Saved data entries
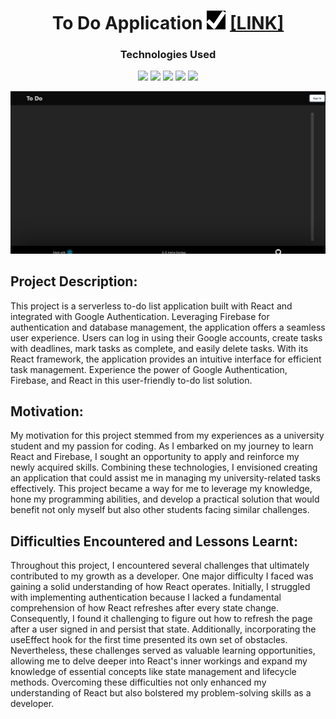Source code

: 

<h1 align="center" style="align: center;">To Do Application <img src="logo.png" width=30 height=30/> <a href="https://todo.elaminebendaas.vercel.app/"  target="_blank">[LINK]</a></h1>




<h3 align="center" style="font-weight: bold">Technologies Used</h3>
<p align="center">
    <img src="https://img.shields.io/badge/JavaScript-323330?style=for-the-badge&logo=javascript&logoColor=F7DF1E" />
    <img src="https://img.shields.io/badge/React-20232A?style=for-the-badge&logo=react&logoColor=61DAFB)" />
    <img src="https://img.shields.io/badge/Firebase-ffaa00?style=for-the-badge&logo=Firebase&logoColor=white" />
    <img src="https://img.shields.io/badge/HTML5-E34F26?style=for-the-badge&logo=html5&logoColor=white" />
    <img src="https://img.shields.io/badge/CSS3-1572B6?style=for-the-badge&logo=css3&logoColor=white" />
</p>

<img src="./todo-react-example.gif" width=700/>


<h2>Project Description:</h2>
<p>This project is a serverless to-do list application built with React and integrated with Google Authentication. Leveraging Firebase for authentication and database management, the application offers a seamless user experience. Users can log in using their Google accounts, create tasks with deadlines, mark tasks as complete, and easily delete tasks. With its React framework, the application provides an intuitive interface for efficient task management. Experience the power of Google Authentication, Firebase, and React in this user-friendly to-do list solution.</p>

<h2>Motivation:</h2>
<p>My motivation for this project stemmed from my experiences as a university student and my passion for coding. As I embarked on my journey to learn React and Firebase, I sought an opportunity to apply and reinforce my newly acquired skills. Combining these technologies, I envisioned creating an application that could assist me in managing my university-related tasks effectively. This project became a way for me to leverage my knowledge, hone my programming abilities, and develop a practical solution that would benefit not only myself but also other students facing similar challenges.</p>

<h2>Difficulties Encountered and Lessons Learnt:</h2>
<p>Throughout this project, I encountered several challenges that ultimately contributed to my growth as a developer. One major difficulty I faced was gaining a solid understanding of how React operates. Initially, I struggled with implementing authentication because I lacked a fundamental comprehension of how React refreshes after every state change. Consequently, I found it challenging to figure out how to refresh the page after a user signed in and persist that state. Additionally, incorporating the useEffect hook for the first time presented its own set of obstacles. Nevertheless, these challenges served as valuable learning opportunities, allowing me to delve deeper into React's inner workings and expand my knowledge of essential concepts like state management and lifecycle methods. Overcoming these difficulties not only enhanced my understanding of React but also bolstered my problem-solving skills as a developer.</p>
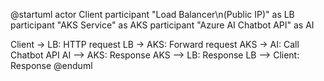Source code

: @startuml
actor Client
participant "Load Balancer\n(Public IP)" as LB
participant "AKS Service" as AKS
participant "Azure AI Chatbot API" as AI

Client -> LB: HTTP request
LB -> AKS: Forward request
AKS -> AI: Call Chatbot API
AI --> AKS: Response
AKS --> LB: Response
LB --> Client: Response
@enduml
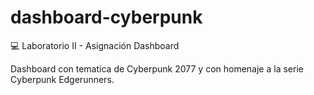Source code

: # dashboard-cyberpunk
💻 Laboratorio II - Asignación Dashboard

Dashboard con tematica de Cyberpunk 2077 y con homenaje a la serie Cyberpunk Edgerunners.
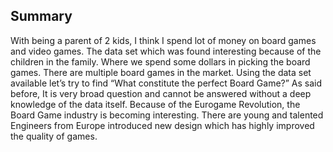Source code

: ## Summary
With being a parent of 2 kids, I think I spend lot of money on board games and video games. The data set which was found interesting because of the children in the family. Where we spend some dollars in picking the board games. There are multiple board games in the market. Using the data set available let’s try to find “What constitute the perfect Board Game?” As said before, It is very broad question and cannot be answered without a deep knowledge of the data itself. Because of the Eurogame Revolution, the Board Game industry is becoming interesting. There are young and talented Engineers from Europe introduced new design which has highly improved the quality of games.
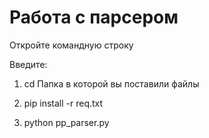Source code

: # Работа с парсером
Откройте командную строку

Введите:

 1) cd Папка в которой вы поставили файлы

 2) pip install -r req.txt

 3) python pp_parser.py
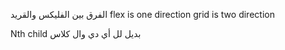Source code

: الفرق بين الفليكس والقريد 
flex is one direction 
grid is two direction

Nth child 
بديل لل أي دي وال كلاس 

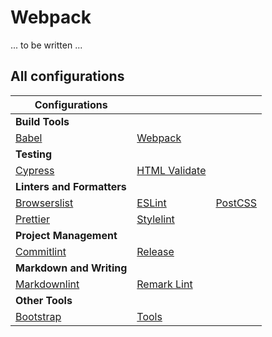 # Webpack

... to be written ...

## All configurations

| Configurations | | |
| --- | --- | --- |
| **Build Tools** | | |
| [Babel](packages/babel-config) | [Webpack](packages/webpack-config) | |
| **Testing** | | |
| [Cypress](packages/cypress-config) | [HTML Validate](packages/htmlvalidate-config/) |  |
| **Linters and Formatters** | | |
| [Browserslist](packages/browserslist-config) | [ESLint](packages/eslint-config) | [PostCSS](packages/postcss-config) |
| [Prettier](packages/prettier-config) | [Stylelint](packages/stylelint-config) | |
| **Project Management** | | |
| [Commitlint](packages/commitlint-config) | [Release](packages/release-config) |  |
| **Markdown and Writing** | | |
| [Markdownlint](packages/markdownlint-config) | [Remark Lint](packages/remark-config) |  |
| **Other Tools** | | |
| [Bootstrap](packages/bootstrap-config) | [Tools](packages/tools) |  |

● **Task to carry out**
Please work out how many lines above contain the string "Client", and reply with that number alone.

● **Reply**
3